Stored items from a collection:
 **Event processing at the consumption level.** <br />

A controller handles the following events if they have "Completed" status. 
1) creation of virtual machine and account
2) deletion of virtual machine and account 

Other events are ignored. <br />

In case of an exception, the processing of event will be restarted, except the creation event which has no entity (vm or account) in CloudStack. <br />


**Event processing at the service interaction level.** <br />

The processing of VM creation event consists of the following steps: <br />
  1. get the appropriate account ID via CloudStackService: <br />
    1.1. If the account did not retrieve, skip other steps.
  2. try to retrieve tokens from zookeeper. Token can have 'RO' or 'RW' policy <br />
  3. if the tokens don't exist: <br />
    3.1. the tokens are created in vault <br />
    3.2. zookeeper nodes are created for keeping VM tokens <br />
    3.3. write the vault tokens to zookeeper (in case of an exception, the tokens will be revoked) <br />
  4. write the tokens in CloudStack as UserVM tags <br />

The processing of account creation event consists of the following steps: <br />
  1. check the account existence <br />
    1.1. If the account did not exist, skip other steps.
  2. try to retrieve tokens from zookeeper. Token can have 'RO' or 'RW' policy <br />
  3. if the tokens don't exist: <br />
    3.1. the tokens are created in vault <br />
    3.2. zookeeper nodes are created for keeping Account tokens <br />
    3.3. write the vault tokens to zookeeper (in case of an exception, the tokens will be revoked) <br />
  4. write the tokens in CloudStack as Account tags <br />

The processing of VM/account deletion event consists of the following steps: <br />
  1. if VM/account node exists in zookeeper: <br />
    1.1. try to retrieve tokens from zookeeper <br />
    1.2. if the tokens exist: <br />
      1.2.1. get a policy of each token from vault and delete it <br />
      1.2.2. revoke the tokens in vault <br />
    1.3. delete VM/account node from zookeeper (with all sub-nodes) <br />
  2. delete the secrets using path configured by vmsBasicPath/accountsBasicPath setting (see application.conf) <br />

TASK PROMPT: Return solely the number of lines in the data that include the word "events".

ANSWER SPACE: 2